現実に似せた状況に身を置き、本物に近い感覚を知る“疑似体験”の場が増えている。「たとえ疑似でも現実に近い状況を体験した方が『案ずるより生むが易し』でパニックにならず、なってみないとわからないことへの共感が得られることもあります」とは精神科医の和田秀樹さん。
最近では、地震の避難や津波などの擬似体験をするスポットがある。モータースポーツの聖地の1つ、富士スピードウェイにあるのがトヨタ交通安全センター「モビリタ」もそんな擬似体験を提供している場のひとつだ。ここで飲酒運転疑似体験が始まったのが2006年10月。
これは同年8月の福岡での飲酒運転事故を受け、飲酒運転の怖さを知ってもらおうと企画したのがきっかけ。一般向け・企業向けの交通安全体験講習プログラムに組み込まれている。

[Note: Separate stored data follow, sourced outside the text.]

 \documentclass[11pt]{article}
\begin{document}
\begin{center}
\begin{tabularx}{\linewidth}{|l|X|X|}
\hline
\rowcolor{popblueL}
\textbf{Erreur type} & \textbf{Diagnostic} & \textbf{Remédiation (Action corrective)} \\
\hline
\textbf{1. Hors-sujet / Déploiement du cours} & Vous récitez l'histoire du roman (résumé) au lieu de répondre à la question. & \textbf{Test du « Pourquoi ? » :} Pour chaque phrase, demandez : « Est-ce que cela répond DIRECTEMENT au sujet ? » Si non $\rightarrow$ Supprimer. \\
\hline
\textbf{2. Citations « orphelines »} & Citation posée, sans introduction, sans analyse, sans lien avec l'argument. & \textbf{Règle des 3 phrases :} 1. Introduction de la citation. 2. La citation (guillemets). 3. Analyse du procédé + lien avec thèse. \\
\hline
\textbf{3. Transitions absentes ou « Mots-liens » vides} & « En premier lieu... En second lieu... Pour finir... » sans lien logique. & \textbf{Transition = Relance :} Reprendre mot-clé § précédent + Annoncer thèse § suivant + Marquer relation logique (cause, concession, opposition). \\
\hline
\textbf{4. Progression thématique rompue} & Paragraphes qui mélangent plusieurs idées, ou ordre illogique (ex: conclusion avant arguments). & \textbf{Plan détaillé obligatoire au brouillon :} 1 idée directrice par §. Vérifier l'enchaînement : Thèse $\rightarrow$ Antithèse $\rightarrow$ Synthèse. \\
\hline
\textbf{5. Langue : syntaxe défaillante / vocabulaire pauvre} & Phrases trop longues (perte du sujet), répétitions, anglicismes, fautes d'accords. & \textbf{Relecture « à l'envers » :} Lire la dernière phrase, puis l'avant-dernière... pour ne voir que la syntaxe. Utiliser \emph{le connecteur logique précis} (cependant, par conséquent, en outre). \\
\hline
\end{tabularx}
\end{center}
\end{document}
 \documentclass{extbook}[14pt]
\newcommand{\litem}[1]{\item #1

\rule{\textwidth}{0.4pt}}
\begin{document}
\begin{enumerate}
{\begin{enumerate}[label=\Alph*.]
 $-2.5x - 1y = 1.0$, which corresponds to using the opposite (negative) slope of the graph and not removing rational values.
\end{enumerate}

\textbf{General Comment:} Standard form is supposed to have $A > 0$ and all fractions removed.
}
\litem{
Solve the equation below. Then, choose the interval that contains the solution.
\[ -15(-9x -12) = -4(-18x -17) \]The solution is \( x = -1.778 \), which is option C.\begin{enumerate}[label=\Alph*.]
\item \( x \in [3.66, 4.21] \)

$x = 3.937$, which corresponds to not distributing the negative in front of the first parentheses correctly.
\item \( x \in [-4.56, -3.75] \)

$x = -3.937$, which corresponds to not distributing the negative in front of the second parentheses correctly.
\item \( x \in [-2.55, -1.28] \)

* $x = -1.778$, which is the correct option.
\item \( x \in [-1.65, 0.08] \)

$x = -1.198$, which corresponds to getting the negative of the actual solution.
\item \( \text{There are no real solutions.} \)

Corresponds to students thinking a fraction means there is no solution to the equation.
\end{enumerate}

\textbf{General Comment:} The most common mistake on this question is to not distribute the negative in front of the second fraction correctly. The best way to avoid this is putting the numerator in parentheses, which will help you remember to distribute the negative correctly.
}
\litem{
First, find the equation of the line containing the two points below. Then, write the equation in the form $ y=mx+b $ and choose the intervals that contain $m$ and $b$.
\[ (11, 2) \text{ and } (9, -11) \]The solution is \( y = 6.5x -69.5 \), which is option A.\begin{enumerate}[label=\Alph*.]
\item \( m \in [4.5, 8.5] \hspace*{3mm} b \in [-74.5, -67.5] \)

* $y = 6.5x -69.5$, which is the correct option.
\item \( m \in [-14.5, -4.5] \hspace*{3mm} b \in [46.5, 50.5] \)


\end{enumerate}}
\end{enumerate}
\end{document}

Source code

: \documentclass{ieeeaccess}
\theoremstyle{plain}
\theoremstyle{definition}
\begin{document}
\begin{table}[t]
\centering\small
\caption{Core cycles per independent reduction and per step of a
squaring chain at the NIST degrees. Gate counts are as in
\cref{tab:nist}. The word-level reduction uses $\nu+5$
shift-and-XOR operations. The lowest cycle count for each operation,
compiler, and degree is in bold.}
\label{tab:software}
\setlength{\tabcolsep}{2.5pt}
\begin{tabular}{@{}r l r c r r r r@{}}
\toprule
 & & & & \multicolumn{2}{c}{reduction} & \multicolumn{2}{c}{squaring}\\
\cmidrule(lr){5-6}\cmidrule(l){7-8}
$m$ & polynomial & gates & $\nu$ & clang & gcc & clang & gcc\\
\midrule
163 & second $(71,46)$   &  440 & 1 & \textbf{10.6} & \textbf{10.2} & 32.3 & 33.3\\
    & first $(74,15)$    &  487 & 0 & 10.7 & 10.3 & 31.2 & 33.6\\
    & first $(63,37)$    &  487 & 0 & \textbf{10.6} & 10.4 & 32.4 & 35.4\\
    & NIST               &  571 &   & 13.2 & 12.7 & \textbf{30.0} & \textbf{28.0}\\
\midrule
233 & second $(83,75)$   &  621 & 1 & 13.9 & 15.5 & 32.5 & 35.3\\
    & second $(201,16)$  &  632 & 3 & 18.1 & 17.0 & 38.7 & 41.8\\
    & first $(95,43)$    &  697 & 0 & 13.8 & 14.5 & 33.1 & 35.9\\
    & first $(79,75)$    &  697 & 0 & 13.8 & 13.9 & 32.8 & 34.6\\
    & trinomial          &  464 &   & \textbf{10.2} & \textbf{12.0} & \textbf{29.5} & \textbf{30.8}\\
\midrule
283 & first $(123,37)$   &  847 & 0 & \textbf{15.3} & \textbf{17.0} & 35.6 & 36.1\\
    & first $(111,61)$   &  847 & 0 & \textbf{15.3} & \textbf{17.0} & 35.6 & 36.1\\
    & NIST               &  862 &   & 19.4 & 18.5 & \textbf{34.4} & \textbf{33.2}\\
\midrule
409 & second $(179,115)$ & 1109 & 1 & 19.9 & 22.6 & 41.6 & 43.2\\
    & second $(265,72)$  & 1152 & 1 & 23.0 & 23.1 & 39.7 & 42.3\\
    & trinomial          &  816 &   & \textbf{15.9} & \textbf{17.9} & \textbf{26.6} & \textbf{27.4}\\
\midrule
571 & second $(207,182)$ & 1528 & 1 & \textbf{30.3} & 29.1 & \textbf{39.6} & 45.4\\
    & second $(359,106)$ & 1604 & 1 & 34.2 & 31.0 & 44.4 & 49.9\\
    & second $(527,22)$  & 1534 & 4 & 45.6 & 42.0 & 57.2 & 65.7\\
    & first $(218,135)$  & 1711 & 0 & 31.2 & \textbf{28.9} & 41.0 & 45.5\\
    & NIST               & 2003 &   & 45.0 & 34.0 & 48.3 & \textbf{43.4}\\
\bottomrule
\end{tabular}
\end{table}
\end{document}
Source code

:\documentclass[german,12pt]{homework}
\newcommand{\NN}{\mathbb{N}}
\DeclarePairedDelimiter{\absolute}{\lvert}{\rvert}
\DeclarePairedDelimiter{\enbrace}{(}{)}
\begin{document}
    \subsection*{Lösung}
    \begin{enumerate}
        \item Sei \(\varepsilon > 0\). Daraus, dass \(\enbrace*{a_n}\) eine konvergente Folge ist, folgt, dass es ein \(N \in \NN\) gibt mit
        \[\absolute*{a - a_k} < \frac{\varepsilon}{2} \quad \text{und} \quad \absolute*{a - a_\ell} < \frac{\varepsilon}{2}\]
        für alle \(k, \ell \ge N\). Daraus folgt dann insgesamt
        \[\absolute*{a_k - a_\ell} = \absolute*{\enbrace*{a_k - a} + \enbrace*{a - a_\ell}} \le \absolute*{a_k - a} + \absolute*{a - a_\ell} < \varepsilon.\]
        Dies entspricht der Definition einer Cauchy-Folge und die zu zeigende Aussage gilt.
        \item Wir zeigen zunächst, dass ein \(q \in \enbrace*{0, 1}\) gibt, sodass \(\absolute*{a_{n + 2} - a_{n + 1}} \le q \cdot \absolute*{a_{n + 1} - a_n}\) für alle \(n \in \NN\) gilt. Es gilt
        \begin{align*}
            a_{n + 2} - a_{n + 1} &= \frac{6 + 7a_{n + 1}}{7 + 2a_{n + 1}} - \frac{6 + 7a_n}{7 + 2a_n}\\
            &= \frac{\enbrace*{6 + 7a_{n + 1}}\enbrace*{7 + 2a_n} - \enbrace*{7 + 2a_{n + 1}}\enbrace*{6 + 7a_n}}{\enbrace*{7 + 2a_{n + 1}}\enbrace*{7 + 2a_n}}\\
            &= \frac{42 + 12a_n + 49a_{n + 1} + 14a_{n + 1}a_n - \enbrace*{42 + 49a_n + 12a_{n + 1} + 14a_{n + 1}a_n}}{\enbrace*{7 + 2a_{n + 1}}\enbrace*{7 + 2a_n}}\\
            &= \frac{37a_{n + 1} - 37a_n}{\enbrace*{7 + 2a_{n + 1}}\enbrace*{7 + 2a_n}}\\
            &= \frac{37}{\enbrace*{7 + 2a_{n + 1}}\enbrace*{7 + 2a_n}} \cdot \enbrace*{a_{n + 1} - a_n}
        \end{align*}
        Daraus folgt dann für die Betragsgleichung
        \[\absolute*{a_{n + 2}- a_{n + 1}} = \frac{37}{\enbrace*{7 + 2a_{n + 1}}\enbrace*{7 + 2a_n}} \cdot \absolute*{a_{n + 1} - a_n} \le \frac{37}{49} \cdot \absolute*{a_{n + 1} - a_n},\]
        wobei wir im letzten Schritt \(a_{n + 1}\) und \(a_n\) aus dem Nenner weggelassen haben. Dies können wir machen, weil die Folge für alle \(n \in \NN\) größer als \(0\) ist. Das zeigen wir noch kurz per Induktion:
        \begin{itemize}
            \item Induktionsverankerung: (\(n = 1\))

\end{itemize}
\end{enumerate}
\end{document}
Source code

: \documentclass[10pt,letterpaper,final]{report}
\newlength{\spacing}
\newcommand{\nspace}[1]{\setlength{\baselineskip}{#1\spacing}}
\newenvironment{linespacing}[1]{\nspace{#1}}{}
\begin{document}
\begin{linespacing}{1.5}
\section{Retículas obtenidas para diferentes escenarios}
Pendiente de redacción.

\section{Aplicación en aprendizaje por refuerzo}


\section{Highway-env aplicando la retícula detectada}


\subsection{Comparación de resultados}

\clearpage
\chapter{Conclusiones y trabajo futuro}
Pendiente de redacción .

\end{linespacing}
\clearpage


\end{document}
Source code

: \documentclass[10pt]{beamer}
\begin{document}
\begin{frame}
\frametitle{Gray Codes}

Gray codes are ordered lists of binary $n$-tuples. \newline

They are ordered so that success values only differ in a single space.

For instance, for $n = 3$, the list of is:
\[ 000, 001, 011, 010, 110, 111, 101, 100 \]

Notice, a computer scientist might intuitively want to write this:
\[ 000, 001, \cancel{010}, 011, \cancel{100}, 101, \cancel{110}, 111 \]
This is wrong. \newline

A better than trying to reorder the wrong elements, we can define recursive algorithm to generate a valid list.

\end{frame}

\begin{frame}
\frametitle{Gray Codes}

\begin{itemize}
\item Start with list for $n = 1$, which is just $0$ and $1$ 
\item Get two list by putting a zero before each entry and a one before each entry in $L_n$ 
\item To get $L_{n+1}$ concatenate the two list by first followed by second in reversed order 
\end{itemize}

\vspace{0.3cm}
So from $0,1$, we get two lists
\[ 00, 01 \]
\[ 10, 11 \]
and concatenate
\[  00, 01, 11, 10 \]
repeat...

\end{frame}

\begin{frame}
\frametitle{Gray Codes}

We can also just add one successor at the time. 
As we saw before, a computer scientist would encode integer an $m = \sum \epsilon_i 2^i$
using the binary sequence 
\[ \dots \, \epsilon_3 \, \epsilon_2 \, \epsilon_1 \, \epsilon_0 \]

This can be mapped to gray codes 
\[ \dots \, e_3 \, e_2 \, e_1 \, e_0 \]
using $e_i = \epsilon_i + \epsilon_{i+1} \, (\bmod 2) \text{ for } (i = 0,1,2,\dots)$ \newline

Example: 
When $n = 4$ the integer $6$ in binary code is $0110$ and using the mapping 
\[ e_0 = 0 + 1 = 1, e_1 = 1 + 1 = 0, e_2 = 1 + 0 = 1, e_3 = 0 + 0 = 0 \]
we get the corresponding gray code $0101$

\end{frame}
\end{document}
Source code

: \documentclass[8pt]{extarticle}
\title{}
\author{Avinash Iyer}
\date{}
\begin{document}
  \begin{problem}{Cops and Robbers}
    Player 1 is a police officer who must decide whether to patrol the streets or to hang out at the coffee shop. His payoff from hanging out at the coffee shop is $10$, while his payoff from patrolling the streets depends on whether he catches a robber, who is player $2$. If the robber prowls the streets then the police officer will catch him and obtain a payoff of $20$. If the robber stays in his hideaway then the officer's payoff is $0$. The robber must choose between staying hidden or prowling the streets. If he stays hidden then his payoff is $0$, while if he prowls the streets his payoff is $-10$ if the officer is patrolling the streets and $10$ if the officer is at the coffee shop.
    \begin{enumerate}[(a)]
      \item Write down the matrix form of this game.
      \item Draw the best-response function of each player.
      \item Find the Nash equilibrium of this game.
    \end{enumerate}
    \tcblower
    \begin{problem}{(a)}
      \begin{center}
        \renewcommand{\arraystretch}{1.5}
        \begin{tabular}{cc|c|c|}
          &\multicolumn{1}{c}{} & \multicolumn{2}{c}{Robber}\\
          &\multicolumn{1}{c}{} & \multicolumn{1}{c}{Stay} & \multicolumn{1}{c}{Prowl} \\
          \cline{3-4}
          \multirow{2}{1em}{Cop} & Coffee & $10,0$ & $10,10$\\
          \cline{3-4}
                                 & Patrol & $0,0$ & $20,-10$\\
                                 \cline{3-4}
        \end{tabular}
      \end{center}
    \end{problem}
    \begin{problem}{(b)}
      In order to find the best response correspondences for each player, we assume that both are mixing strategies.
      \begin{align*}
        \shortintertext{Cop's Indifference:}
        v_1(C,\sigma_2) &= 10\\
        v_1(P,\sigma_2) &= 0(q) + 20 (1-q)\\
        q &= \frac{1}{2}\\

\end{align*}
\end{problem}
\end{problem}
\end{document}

「飲酒すると恐怖心がなくなってスピードを出しすぎ、通常の事故より死亡率が8倍に跳ね上がり、毎年約200人が亡くなります。飲酒運転するタイプに多いのが、遵法意識の低い人と、考えが甘く意志の弱い人。少量のアルコールでも脳に影響があり、飲酒状態で事故を起こせば仕事も家族も失う可能性があって取り返しがつかず、自分の人生も相手の家族の人生も狂わせます」と話すのは安全運転講習インストラクターの佐藤直人さんだ。
そんな飲酒運転を実際に飲酒しなくても体験できるのが、飲酒ゴーグルによる疑似体験。
一見、水中眼鏡のようだが、かけた瞬間目の前の視界がグワンと曲がり、白線の上に立っているつもりなのに、実際の立ち位置は大きく外れるほどの強烈なゆがみだ。
これをつけて障害物の間を歩行すると、千鳥足で足元はふらつき、よけているつもりなのに障害物を蹴飛ばしてしまい、「あれ、あれ」の連発。時速50kmからの寸止めブレーキング。普通なら簡単だが、飲酒ゴーグル装着だと距離感がわからずに障害物をはねた!
シフトレバーさえよく見えない視覚状態でトライしたのが時速50kmで走って障害物前で寸止めするブレーキングと、障害物を交互にクリアするスラローム走行だ。スラローム走行では左回りの際に車体感覚がずれ、障害物を轢いてしまった!
結果は失敗の連続。視覚が酩酊状態なだけでも車両感覚と距離感が鈍り、ブレーキが遅れて障害物をはね、左内輪差に障害物を巻き込んだ。これが人間なら死亡事故だ。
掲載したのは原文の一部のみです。